Is Your Love For Your Spouse Unconditional?

Is Your Love For Your Spouse Unconditional? - By Bradley D. Watson

Valentine's Day is approaching very quickly. If you walk into any store, you will see hearts, balloons, flowers, and lots of the colors red and pink. Merchants are attempting to get us to spend money on our spouse, girl-friend, or boy-friend to celebrate a "day of love." Florists will have more orders for flowers than any other day of the year, except maybe Mother's Day. More cards are sold than any other card than Christmas cards and Mother's Day cards. Gifts of all sorts are bought while hotel rooms are rented well in advance for the little get-a-way around Valentine's Day. Now, am I against such spending? NO WAY! I will buy the cards and maybe even the flowers or a gift. I will want to go out on a date or maybe I might fix a romantic dinner for two at my house. The plans are still in the works, I promise. You will have to wait and see what I decide to do and then only if I decide to write about it will you actually know what happens at my house for a Valentine's Day celebration.

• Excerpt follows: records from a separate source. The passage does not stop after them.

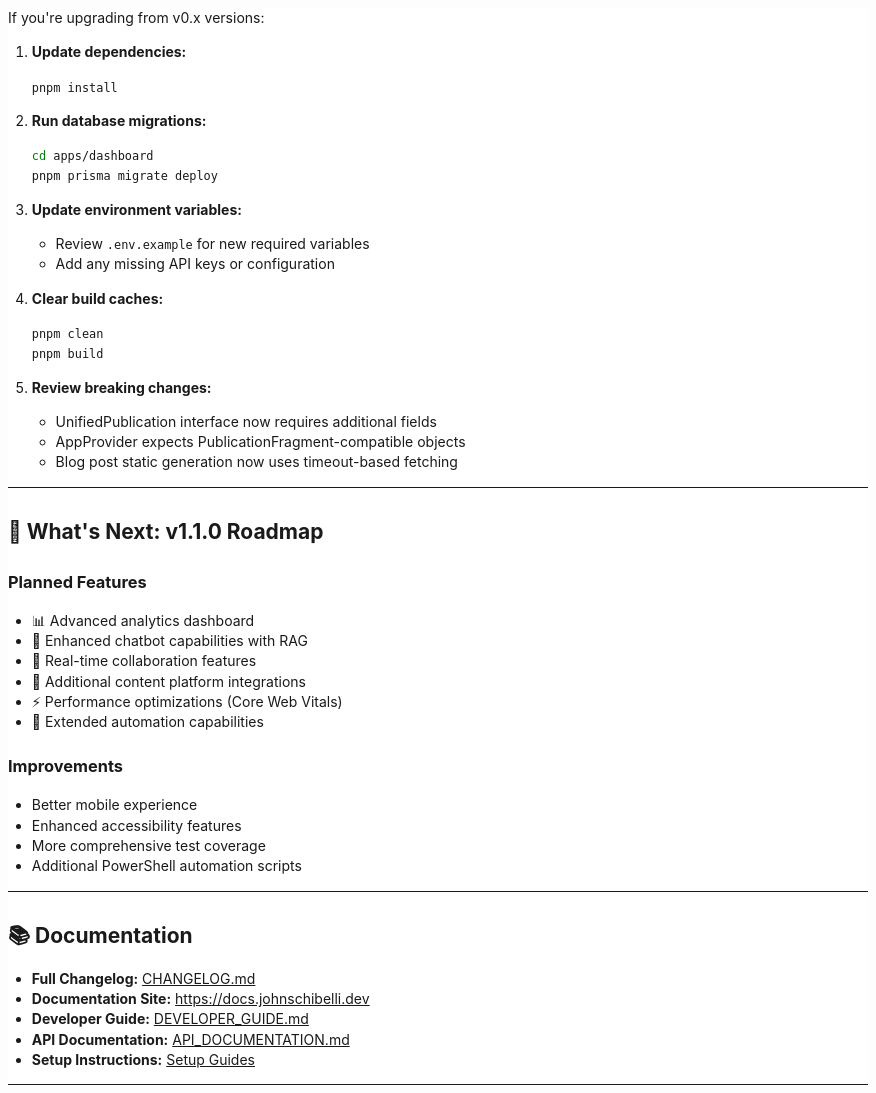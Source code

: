 If you're upgrading from v0.x versions:

1. **Update dependencies:**
   ```bash
   pnpm install
   ```

2. **Run database migrations:**
   ```bash
   cd apps/dashboard
   pnpm prisma migrate deploy
   ```

3. **Update environment variables:**
   - Review `.env.example` for new required variables
   - Add any missing API keys or configuration

4. **Clear build caches:**
   ```bash
   pnpm clean
   pnpm build
   ```

5. **Review breaking changes:**
   - UnifiedPublication interface now requires additional fields
   - AppProvider expects PublicationFragment-compatible objects
   - Blog post static generation now uses timeout-based fetching

---

## 🔮 What's Next: v1.1.0 Roadmap

### Planned Features
- 📊 Advanced analytics dashboard
- 🤖 Enhanced chatbot capabilities with RAG
- 👥 Real-time collaboration features
- 🔌 Additional content platform integrations
- ⚡ Performance optimizations (Core Web Vitals)
- 🔄 Extended automation capabilities

### Improvements
- Better mobile experience
- Enhanced accessibility features
- More comprehensive test coverage
- Additional PowerShell automation scripts

---

## 📚 Documentation

- **Full Changelog:** [CHANGELOG.md](apps/docs/CHANGELOG.md)
- **Documentation Site:** https://docs.johnschibelli.dev
- **Developer Guide:** [DEVELOPER_GUIDE.md](docs/developer/DEVELOPER_GUIDE.md)
- **API Documentation:** [API_DOCUMENTATION.md](docs/api/API_DOCUMENTATION.md)
- **Setup Instructions:** [Setup Guides](docs/setup/)

---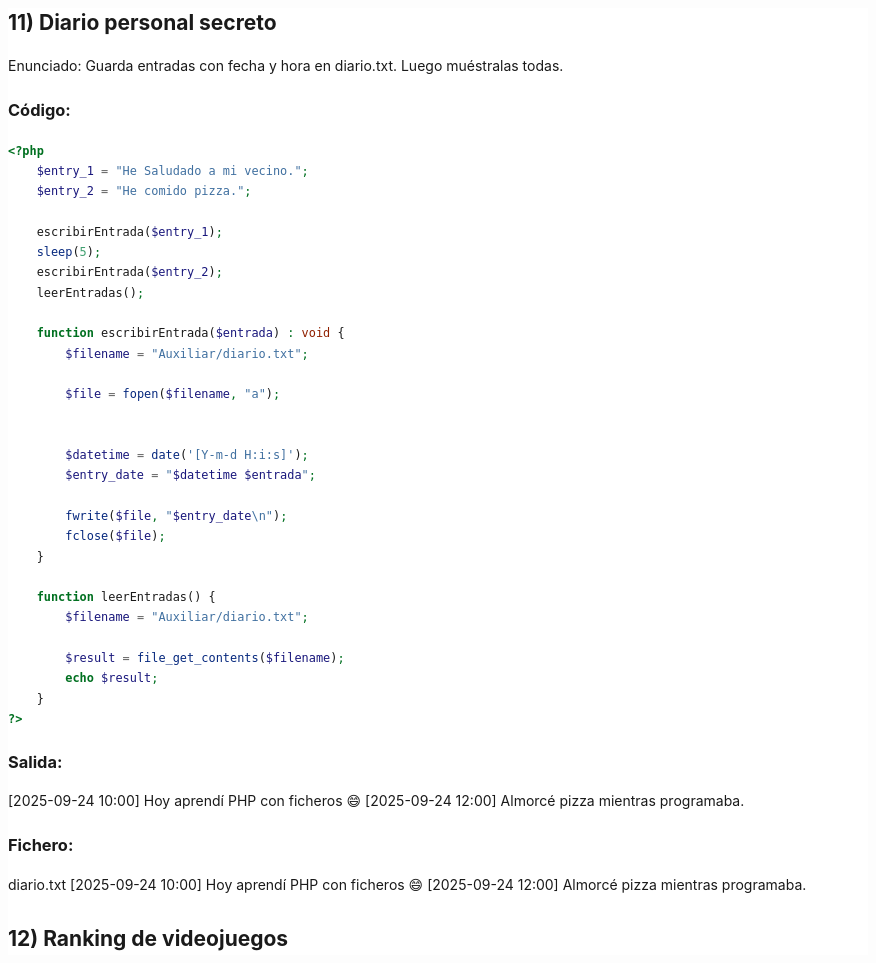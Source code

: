## 11) Diario personal secreto

Enunciado: Guarda entradas con fecha y hora en diario.txt. Luego muéstralas todas.

### Código:

```php
<?php
    $entry_1 = "He Saludado a mi vecino.";
    $entry_2 = "He comido pizza.";

    escribirEntrada($entry_1);
    sleep(5);
    escribirEntrada($entry_2);
    leerEntradas();

    function escribirEntrada($entrada) : void {
        $filename = "Auxiliar/diario.txt";

        $file = fopen($filename, "a");


        $datetime = date('[Y-m-d H:i:s]');
        $entry_date = "$datetime $entrada";

        fwrite($file, "$entry_date\n");
        fclose($file);
    }

    function leerEntradas() {
        $filename = "Auxiliar/diario.txt";

        $result = file_get_contents($filename);
        echo $result;
    }
?>
```

### Salida:

[2025-09-24 10:00] Hoy aprendí PHP con ficheros 😄
[2025-09-24 12:00] Almorcé pizza mientras programaba.

### Fichero:

diario.txt
[2025-09-24 10:00] Hoy aprendí PHP con ficheros 😄
[2025-09-24 12:00] Almorcé pizza mientras programaba.

## 12) Ranking de videojuegos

The reason that I bring up all the hype of Valentine's Day is that many times we want to shower our loved ones with gifts on just special occasions, but we do not want to show love on an everyday occurrence. Let me ask you a simple question, "What does love look like to you?" Another way of wording the same question would be, "What are your expectations in your love relationship?" The question I think is a simple one to ask, but the answer might be much more complex. Gary Chapman wrote a book a number of years ago entitled, The Five Love Languages. He has since written about teenagers, children, and even now about apologies. We all have different ways of saying "I love you." I personally think that every married couple should read that book, but this writing today is not to be centered on how we say "I love you," but rather what are we saying when we say "I love you."
The Bible uses a word in the original language that most people have heard that we translate as love and that word is ? (agape). Agape love is the love that describes God, God's relationship with man, Man's relationship with God, and Man's relationship with his wife. The love is a love that is totally unconditional and selfless. It is a self-sacrificial love that is given actually in spite of the fact the recipient does not necessarily deserve to be loved in such a way. Agape love is not earned or deserved, it is given.
With those thoughts on the word LOVE, how would you describe your love for your spouse today? Would you say that your love is sacrificial or selfless? Or would you have to say that your love is selfishly motivated? I am not trying to accuse anyone with these questions. I am attempting to cause you to focus on your relationship with your spouse from a Biblical perspective, which in turn will enable your relationship to go the distance. Unconditional love can stand the test of time. Every one of us will change over the years. Age catches up to us in all kinds of different ways. Some of us have put on a pound or two extra, (maybe a lot more than that) while some of us have lost our hair. Some people's hair has changed colors while others have changed the color of their hair. Eye-sights change, hearing changes, as well as even some personalities will change. With all of the changing that takes place over the course of a lifetime, there needs to be a foundation that the relationship is built on in order for it to maintain a sense of stability and that foundation has to be ? Love!
Do you have it? Are you sharing it with your spouse so that every day is a Valentine's Day?
1 Corinthians 13:4-8 (NASB)
4 Love is patient, love is kind and is not jealous; love does not brag and is not arrogant,
5 does not act unbecomingly; it does not seek its own, is not provoked, does not take into account a wrong suffered,
6 does not rejoice in unrighteousness, but rejoices with the truth;
7 bears all things, believes all things, hopes all things, endures all things.